Yeah, that's a pretty high leakage chip if it's stock 1.35v @ 3.1Ghz. So it will need a lot of voltage to be stable when overclocking. It's suprising how much of a voltage difference there is. In comparison, my 8150 will do 4.2Ghz at stock voltages of 1.325v, with very low temps (low 40's on Medium Grade Air cooler)

I believe the best range for the 8120's was a stock voltage of 1.28 to 1.3v.

So yeah, for your Overclocking, you will be using more voltage and thus higher temps than a normal chip.
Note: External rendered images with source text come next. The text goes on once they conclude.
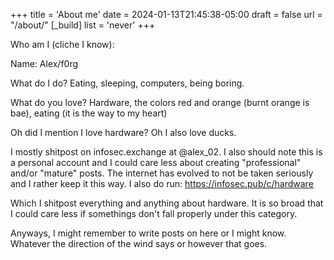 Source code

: +++
title = 'About me'
date = 2024-01-13T21:45:38-05:00
draft = false
url = "/about/"
[_build]
  list = 'never'
+++

Who am I (cliche I know):

Name: Alex/f0rg

What do I do? Eating, sleeping, computers, being boring.

What do you love? Hardware, the colors red and orange (burnt orange is bae), eating (it is the way to my heart)

Oh did I mention I love hardware? Oh I also love ducks.

I mostly shitpost on infosec.exchange at @alex_02. I also should note this is a personal account
and I could care less about creating "professional" and/or "mature" posts. The internet has
evolved to not be taken seriously and I rather keep it this way. I also do run: https://infosec.pub/c/hardware

Which I shitpost everything and anything about hardware. It is so broad that I could care less if somethings
don't fall properly under this category.

Anyways, I might remember to write posts on here or I might know. Whatever the direction of the wind says
or however that goes. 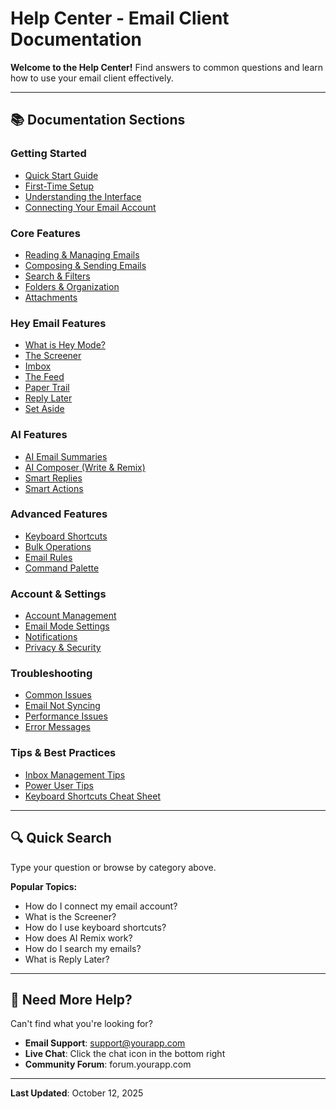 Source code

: # Help Center - Email Client Documentation

**Welcome to the Help Center!** Find answers to common questions and learn how to use your email client effectively.

---

## 📚 Documentation Sections

### Getting Started
- [Quick Start Guide](./getting-started/quick-start.md)
- [First-Time Setup](./getting-started/setup.md)
- [Understanding the Interface](./getting-started/interface.md)
- [Connecting Your Email Account](./getting-started/connecting-accounts.md)

### Core Features
- [Reading & Managing Emails](./features/reading-emails.md)
- [Composing & Sending Emails](./features/composing.md)
- [Search & Filters](./features/search.md)
- [Folders & Organization](./features/folders.md)
- [Attachments](./features/attachments.md)

### Hey Email Features
- [What is Hey Mode?](./hey-features/overview.md)
- [The Screener](./hey-features/screener.md)
- [Imbox](./hey-features/imbox.md)
- [The Feed](./hey-features/feed.md)
- [Paper Trail](./hey-features/paper-trail.md)
- [Reply Later](./hey-features/reply-later.md)
- [Set Aside](./hey-features/set-aside.md)

### AI Features
- [AI Email Summaries](./ai-features/summaries.md)
- [AI Composer (Write & Remix)](./ai-features/composer.md)
- [Smart Replies](./ai-features/smart-replies.md)
- [Smart Actions](./ai-features/smart-actions.md)

### Advanced Features
- [Keyboard Shortcuts](./advanced/keyboard-shortcuts.md)
- [Bulk Operations](./advanced/bulk-operations.md)
- [Email Rules](./advanced/rules.md)
- [Command Palette](./advanced/command-palette.md)

### Account & Settings
- [Account Management](./settings/accounts.md)
- [Email Mode Settings](./settings/email-mode.md)
- [Notifications](./settings/notifications.md)
- [Privacy & Security](./settings/security.md)

### Troubleshooting
- [Common Issues](./troubleshooting/common-issues.md)
- [Email Not Syncing](./troubleshooting/sync-issues.md)
- [Performance Issues](./troubleshooting/performance.md)
- [Error Messages](./troubleshooting/errors.md)

### Tips & Best Practices
- [Inbox Management Tips](./tips/inbox-management.md)
- [Power User Tips](./tips/power-user.md)
- [Keyboard Shortcuts Cheat Sheet](./tips/shortcuts-cheatsheet.md)

---

## 🔍 Quick Search

Type your question or browse by category above.

**Popular Topics:**
- How do I connect my email account?
- What is the Screener?
- How do I use keyboard shortcuts?
- How does AI Remix work?
- How do I search my emails?
- What is Reply Later?

---

## 💬 Need More Help?

Can't find what you're looking for? 

- **Email Support**: support@yourapp.com
- **Live Chat**: Click the chat icon in the bottom right
- **Community Forum**: forum.yourapp.com

---

**Last Updated**: October 12, 2025

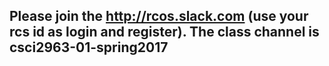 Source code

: ## Please join the http://rcos.slack.com (use your rcs id as login and register). The class channel is csci2963-01-spring2017
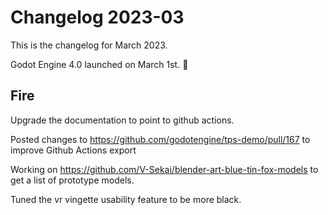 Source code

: # Changelog 2023-03

This is the changelog for March 2023.

Godot Engine 4.0 launched on March 1st. 🎉

## Fire

Upgrade the documentation to point to github actions.

Posted changes to https://github.com/godotengine/tps-demo/pull/167 to improve Github Actions export

Working on https://github.com/V-Sekai/blender-art-blue-tin-fox-models to get a list of prototype models.

Tuned the vr vingette usability feature to be more black.
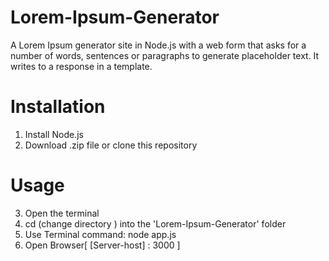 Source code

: # Lorem-Ipsum-Generator
A Lorem Ipsum generator site in Node.js with a web form that asks for a number of words, sentences or paragraphs to generate placeholder text. It writes to a response in a template.

# Installation
1. Install Node.js  
2. Download .zip file or clone this repository  

# Usage
3. Open the terminal
4. cd (change directory )  into the 'Lorem-Ipsum-Generator' folder
5. Use Terminal command: node app.js
6. Open Browser[ [Server-host] : 3000 ]  
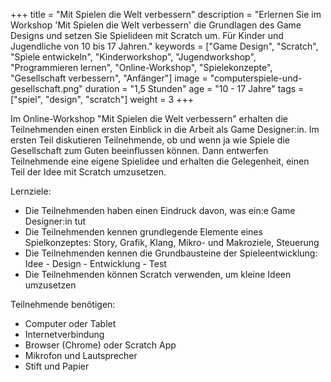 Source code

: +++
title = "Mit Spielen die Welt verbessern"
description = "Erlernen Sie im Workshop 'Mit Spielen die Welt verbessern' die Grundlagen des Game Designs und setzen Sie Spielideen mit Scratch um. Für Kinder und Jugendliche von 10 bis 17 Jahren."
keywords = ["Game Design", "Scratch", "Spiele entwickeln", "Kinderworkshop", "Jugendworkshop", "Programmieren lernen", "Online-Workshop", "Spielekonzepte", "Gesellschaft verbessern", "Anfänger"]
image = "computerspiele-und-gesellschaft.png"
duration = "1,5 Stunden"
age = "10 - 17 Jahre"
tags = ["spiel", "design", "scratch"]
weight = 3
+++

Im Online-Workshop "Mit Spielen die Welt verbessern" erhalten die Teilnehmenden einen ersten Einblick in die Arbeit als Game Designer:in.
Im ersten Teil diskutieren Teilnehmende, ob und wenn ja wie Spiele die Gesellschaft zum Guten beeinflussen können. 
Dann entwerfen Teilnehmende eine eigene Spielidee und erhalten die Gelegenheit, einen Teil der Idee mit Scratch umzusetzen.

Lernziele:
* Die Teilnehmenden haben einen Eindruck davon, was ein:e Game Designer:in tut
* Die Teilnehmenden kennen grundlegende Elemente eines Spielkonzeptes: Story, Grafik, Klang, Mikro- und Makroziele, Steuerung
* Die Teilnehmenden kennen die Grundbausteine der Spieleentwicklung: Idee - Design - Entwicklung - Test
* Die Teilnehmenden können Scratch verwenden, um kleine Ideen umzusetzen

Teilnehmende benötigen:
* Computer oder Tablet
* Internetverbindung
* Browser (Chrome) oder Scratch App
* Mikrofon und Lautsprecher
* Stift und Papier
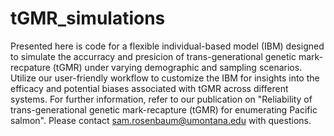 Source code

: # tGMR_simulations
Presented here is code for a flexible individual-based model (IBM) designed to simulate the accurracy and presicion of trans-generational genetic mark-recpature (tGMR) under varying demographic and sampling scenarios. Utilize our user-friendly workflow to customize the IBM for insights into the efficacy and potential biases associated with tGMR across different systems. For further information, refer to our publication on "Reliability of trans-generational genetic mark-recapture (tGMR) for enumerating Pacific salmon". Please contact sam.rosenbaum@umontana.edu with questions.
You can try lowering the CPU/NB voltage a bit to help with temps, and put a fan @ the back of your case to blow air onto the CPU socket, that way you can safely use a higher voltage.


----------



## Tweeky

Quote:


> Originally Posted by *Kalistoval*
> 
> its a little less than a month old and so is my 8150 the mobo cam with a 1102 bios and i updated it to 1402 but i was reading that the 8150 requires a new chip
> does anyone know if fsb ocing uses more voltage or does using the multi use less?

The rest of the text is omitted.